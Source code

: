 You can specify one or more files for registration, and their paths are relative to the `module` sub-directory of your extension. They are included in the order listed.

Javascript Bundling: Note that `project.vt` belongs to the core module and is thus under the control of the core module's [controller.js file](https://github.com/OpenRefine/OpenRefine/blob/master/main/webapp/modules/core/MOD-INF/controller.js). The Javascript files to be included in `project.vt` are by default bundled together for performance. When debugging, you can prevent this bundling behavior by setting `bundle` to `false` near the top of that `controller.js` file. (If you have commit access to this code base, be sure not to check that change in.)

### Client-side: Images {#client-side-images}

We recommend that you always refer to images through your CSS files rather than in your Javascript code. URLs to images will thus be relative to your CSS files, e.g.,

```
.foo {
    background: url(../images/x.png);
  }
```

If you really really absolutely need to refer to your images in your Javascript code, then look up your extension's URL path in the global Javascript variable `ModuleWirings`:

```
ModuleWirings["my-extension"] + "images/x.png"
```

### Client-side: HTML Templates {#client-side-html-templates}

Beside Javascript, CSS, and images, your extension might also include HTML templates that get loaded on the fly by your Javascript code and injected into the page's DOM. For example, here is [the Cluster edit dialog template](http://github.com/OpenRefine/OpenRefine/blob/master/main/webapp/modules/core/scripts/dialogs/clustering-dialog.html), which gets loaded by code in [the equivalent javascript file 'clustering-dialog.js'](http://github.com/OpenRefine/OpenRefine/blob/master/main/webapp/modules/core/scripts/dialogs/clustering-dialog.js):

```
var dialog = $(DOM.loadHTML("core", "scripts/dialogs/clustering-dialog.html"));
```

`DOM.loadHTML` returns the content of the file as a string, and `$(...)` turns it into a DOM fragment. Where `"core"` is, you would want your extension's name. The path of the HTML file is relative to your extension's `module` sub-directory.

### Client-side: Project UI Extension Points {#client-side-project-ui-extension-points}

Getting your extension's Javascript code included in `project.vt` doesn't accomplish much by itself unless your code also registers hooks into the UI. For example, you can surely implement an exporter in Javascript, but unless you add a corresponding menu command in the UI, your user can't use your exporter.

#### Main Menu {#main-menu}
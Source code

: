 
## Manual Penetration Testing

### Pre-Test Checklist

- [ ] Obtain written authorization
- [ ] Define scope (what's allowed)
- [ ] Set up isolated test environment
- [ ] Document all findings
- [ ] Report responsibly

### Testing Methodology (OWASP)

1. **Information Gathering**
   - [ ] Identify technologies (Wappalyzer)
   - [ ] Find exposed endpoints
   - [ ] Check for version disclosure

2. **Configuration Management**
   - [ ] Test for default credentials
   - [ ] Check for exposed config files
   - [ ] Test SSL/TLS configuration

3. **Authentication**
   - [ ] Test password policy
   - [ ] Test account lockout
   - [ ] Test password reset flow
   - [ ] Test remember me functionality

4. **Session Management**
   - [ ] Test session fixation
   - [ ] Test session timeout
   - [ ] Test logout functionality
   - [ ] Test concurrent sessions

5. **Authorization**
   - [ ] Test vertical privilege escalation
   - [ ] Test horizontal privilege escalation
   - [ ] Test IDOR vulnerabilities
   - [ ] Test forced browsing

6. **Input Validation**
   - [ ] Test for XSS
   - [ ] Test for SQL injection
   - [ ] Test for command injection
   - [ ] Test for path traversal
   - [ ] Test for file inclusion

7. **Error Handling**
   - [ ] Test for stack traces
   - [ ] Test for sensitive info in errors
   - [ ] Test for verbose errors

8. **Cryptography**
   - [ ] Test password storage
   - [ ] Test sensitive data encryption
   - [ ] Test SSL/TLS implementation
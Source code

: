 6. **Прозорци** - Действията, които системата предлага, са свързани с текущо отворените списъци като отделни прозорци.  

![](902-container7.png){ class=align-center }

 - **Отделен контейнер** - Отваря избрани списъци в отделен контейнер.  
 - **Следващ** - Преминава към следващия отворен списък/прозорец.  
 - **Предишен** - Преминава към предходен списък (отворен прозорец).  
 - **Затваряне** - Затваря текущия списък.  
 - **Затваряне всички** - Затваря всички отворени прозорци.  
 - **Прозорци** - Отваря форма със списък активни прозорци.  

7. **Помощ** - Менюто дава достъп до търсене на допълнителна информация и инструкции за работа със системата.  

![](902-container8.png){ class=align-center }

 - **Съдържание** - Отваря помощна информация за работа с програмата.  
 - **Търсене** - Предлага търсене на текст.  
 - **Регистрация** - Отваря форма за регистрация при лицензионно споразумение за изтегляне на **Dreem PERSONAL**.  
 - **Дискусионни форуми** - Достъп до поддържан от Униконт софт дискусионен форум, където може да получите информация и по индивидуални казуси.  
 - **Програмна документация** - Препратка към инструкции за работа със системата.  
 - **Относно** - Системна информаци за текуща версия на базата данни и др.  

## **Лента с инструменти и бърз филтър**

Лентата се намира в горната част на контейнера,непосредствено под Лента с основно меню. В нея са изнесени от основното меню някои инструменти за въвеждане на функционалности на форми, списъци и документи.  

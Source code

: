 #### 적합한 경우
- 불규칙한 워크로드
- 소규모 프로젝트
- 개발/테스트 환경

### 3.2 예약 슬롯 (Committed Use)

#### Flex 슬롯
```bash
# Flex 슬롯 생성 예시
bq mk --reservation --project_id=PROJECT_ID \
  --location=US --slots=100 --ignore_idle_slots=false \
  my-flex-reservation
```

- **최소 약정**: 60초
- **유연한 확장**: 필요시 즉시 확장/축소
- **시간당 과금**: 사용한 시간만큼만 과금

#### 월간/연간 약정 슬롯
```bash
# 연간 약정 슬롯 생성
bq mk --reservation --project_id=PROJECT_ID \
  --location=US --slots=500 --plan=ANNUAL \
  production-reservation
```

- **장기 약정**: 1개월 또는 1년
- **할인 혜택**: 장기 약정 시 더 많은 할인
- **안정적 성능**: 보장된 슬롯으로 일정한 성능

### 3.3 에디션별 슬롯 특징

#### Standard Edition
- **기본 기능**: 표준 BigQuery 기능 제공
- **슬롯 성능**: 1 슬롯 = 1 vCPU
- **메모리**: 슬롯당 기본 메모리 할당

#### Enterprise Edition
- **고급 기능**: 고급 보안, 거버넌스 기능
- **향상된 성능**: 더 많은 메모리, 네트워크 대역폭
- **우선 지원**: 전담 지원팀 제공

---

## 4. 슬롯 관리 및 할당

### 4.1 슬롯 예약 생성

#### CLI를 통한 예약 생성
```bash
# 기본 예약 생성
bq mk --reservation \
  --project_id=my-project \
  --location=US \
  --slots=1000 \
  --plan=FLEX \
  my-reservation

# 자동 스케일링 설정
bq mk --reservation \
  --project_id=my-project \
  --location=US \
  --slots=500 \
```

◆ ◆ ◆

> [Assigned task]:
What you give back should be exactly the lines of the data above from the line with "- [ ] Test horizontal privilege escalation" through the line with "- **Търсене** - Предлага търсене на текст.", both of those included, and nothing more.

> [Exercise output]:
   - [ ] Test horizontal privilege escalation
   - [ ] Test IDOR vulnerabilities
   - [ ] Test forced browsing

6. **Input Validation**
   - [ ] Test for XSS
   - [ ] Test for SQL injection
   - [ ] Test for command injection
   - [ ] Test for path traversal
   - [ ] Test for file inclusion

7. **Error Handling**
   - [ ] Test for stack traces
   - [ ] Test for sensitive info in errors
   - [ ] Test for verbose errors

8. **Cryptography**
   - [ ] Test password storage
   - [ ] Test sensitive data encryption
   - [ ] Test SSL/TLS implementation
Source code

: 6. **Прозорци** - Действията, които системата предлага, са свързани с текущо отворените списъци като отделни прозорци.  

![](902-container7.png){ class=align-center }

 - **Отделен контейнер** - Отваря избрани списъци в отделен контейнер.  
 - **Следващ** - Преминава към следващия отворен списък/прозорец.  
 - **Предишен** - Преминава към предходен списък (отворен прозорец).  
 - **Затваряне** - Затваря текущия списък.  
 - **Затваряне всички** - Затваря всички отворени прозорци.  
 - **Прозорци** - Отваря форма със списък активни прозорци.  

7. **Помощ** - Менюто дава достъп до търсене на допълнителна информация и инструкции за работа със системата.  

![](902-container8.png){ class=align-center }

 - **Съдържание** - Отваря помощна информация за работа с програмата.  
 - **Търсене** - Предлага търсене на текст.  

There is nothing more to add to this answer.